(Task to complete):
Print exactly the lines below between the line holding "## Getting started – unlaunched site" and the line holding "Scripts designed to", inclusive, and nothing more.

(Extracted records):
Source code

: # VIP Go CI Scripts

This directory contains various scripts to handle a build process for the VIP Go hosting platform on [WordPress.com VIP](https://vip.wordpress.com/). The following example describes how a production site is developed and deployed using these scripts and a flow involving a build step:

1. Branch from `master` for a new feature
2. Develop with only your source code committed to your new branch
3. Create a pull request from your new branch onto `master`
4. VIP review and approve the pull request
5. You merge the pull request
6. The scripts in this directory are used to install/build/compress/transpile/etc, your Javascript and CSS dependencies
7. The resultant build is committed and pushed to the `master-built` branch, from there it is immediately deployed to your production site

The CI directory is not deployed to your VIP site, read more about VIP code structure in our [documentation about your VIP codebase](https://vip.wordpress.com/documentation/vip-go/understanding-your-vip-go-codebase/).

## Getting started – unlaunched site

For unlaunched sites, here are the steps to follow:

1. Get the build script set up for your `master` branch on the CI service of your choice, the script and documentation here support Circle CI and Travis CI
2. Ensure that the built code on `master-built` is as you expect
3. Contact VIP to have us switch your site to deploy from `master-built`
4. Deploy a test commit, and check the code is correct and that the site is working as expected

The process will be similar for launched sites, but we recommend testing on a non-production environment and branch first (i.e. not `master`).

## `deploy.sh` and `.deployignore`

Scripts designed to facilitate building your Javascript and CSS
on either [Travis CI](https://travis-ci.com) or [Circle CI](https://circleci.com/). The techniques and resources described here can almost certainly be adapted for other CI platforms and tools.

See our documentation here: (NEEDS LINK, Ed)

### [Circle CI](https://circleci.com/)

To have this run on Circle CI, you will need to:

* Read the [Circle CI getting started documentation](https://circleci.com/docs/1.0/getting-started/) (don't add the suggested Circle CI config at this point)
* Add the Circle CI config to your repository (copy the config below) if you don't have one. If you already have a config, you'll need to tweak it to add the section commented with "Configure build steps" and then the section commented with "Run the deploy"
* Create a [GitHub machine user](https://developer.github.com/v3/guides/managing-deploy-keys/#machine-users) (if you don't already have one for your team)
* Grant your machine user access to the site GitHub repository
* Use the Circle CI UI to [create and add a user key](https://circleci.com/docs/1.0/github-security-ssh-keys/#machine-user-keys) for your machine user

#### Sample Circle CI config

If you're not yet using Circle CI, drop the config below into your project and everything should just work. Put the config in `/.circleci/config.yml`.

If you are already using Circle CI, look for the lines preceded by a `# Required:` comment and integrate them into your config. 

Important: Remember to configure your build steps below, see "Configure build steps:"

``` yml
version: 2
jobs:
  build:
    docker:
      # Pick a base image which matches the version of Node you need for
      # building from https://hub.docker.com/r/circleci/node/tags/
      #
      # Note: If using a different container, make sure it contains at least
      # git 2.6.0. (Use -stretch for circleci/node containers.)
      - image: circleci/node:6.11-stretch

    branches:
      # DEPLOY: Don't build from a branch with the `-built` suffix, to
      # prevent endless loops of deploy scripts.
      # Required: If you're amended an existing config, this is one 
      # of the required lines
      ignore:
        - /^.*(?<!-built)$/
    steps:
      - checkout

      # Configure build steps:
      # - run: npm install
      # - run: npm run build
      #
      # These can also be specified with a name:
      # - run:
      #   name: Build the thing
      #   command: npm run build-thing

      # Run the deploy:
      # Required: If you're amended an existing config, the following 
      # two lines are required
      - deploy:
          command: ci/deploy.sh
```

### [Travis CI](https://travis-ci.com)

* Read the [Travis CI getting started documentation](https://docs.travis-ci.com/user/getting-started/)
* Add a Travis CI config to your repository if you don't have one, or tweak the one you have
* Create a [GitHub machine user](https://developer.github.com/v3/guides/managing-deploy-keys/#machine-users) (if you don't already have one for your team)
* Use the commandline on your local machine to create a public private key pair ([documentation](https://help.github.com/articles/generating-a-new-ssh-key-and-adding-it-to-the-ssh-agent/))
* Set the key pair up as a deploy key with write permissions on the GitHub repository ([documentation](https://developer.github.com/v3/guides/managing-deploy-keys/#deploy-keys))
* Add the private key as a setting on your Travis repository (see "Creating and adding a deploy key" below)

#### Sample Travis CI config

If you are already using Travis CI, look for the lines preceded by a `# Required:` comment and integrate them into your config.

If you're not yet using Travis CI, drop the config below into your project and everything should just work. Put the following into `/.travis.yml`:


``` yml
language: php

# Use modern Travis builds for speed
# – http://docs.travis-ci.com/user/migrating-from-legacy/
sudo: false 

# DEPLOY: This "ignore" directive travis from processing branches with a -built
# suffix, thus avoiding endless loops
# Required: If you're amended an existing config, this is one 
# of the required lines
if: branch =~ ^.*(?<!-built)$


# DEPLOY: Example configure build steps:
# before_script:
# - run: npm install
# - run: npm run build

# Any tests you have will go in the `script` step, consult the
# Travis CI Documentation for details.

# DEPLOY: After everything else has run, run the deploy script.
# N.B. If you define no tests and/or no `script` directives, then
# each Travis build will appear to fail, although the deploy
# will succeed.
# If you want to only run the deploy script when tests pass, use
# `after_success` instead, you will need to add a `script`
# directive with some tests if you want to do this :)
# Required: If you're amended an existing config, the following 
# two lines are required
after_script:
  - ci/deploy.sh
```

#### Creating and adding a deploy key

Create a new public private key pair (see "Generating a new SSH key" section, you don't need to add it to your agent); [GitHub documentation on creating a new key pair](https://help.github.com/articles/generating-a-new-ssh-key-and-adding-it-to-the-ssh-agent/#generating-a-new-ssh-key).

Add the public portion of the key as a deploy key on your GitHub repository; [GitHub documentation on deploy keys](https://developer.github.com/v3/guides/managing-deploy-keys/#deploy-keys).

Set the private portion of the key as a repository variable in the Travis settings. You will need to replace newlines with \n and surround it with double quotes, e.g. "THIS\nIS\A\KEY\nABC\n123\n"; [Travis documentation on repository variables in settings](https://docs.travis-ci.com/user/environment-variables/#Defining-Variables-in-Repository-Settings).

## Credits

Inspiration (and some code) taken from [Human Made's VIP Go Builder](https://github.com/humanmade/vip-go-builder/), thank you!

(Response to the exercise):
## Getting started – unlaunched site

For unlaunched sites, here are the steps to follow:

1. Get the build script set up for your `master` branch on the CI service of your choice, the script and documentation here support Circle CI and Travis CI
2. Ensure that the built code on `master-built` is as you expect
3. Contact VIP to have us switch your site to deploy from `master-built`
4. Deploy a test commit, and check the code is correct and that the site is working as expected

The process will be similar for launched sites, but we recommend testing on a non-production environment and branch first (i.e. not `master`).

## `deploy.sh` and `.deployignore`

Scripts designed to facilitate building your Javascript and CSS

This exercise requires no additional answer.